## WORK TO COMPLETE
Scan the records that follow, and whenever a line has the word "招聘订奶员和送奶员", copy it.

## Dataset entries

- - - - -

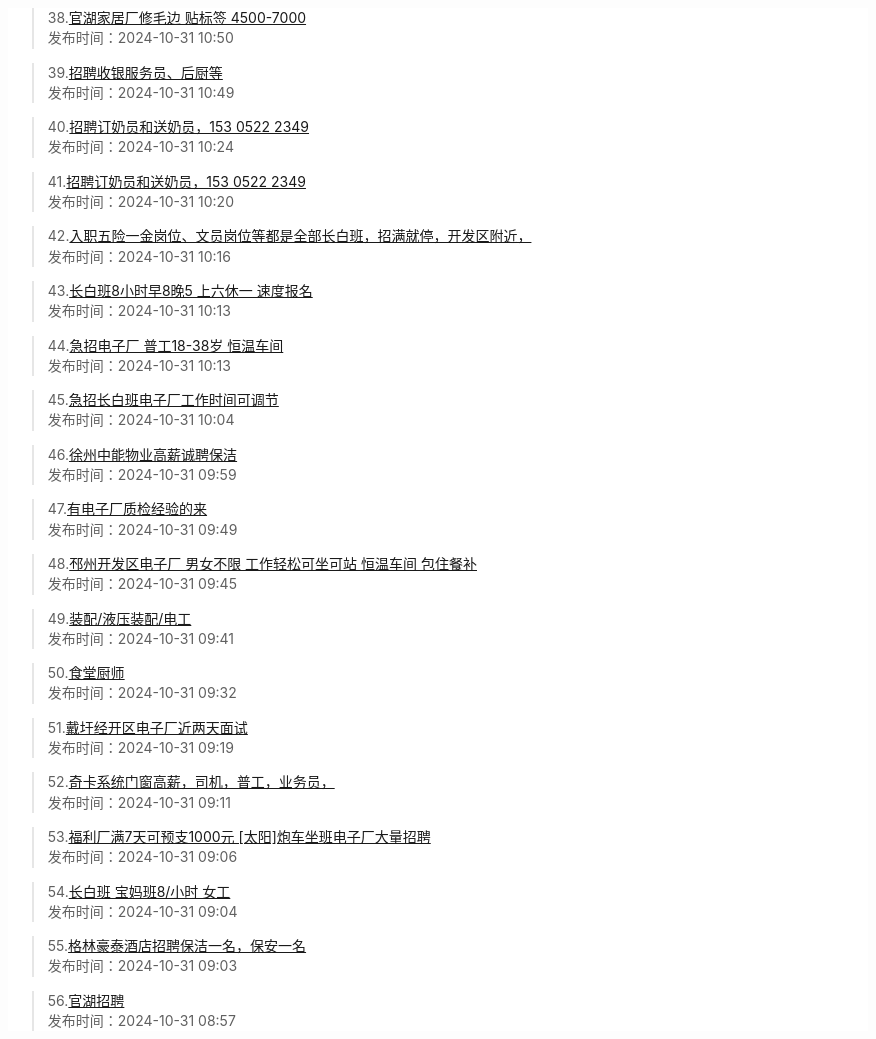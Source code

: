 >38.[官湖家居厂修毛边 贴标签 4500-7000](https://www.pzzc.net/forum.php?mod=viewthread&tid=10468227)<br>
>发布时间：2024-10-31 10:50

>39.[招聘收银服务员、后厨等](https://www.pzzc.net/forum.php?mod=viewthread&tid=10468225)<br>
>发布时间：2024-10-31 10:49

>40.[招聘订奶员和送奶员，153 0522 2349](https://www.pzzc.net/forum.php?mod=viewthread&tid=10468212)<br>
>发布时间：2024-10-31 10:24

>41.[招聘订奶员和送奶员，153 0522 2349](https://www.pzzc.net/forum.php?mod=viewthread&tid=10468210)<br>
>发布时间：2024-10-31 10:20

>42.[入职五险一金岗位、文员岗位等都是全部长白班，招满就停，开发区附近，](https://www.pzzc.net/forum.php?mod=viewthread&tid=10468207)<br>
>发布时间：2024-10-31 10:16

>43.[长白班8小时早8晚5  上六休一 速度报名](https://www.pzzc.net/forum.php?mod=viewthread&tid=10468204)<br>
>发布时间：2024-10-31 10:13

>44.[急招电子厂 普工18-38岁 恒温车间](https://www.pzzc.net/forum.php?mod=viewthread&tid=10468203)<br>
>发布时间：2024-10-31 10:13

>45.[急招长白班电子厂工作时间可调节](https://www.pzzc.net/forum.php?mod=viewthread&tid=10468201)<br>
>发布时间：2024-10-31 10:04

>46.[徐州中能物业高薪诚聘保洁](https://www.pzzc.net/forum.php?mod=viewthread&tid=10468199)<br>
>发布时间：2024-10-31 09:59

>47.[有电子厂质检经验的来](https://www.pzzc.net/forum.php?mod=viewthread&tid=10468196)<br>
>发布时间：2024-10-31 09:49

>48.[邳州开发区电子厂 男女不限 工作轻松可坐可站 恒温车间 包住餐补](https://www.pzzc.net/forum.php?mod=viewthread&tid=10468194)<br>
>发布时间：2024-10-31 09:45

>49.[装配/液压装配/电工](https://www.pzzc.net/forum.php?mod=viewthread&tid=10468190)<br>
>发布时间：2024-10-31 09:41

>50.[食堂厨师](https://www.pzzc.net/forum.php?mod=viewthread&tid=10468185)<br>
>发布时间：2024-10-31 09:32

>51.[戴圩经开区电子厂近两天面试](https://www.pzzc.net/forum.php?mod=viewthread&tid=10468183)<br>
>发布时间：2024-10-31 09:19

>52.[奇卡系统门窗高薪，司机，普工，业务员，](https://www.pzzc.net/forum.php?mod=viewthread&tid=10468180)<br>
>发布时间：2024-10-31 09:11

>53.[福利厂满7天可预支1000元
[太阳]炮车坐班电子厂大量招聘](https://www.pzzc.net/forum.php?mod=viewthread&tid=10468178)<br>
>发布时间：2024-10-31 09:06

>54.[长白班 宝妈班8/小时 女工](https://www.pzzc.net/forum.php?mod=viewthread&tid=10468175)<br>
>发布时间：2024-10-31 09:04

>55.[格林豪泰酒店招聘保洁一名，保安一名](https://www.pzzc.net/forum.php?mod=viewthread&tid=10468174)<br>
>发布时间：2024-10-31 09:03

>56.[官湖招聘](https://www.pzzc.net/forum.php?mod=viewthread&tid=10468173)<br>
>发布时间：2024-10-31 08:57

- - - - -

## ANSWER TO THIS TASK
>40.[招聘订奶员和送奶员，153 0522 2349](https://www.pzzc.net/forum.php?mod=viewthread&tid=10468212)<br>
>41.[招聘订奶员和送奶员，153 0522 2349](https://www.pzzc.net/forum.php?mod=viewthread&tid=10468210)<br>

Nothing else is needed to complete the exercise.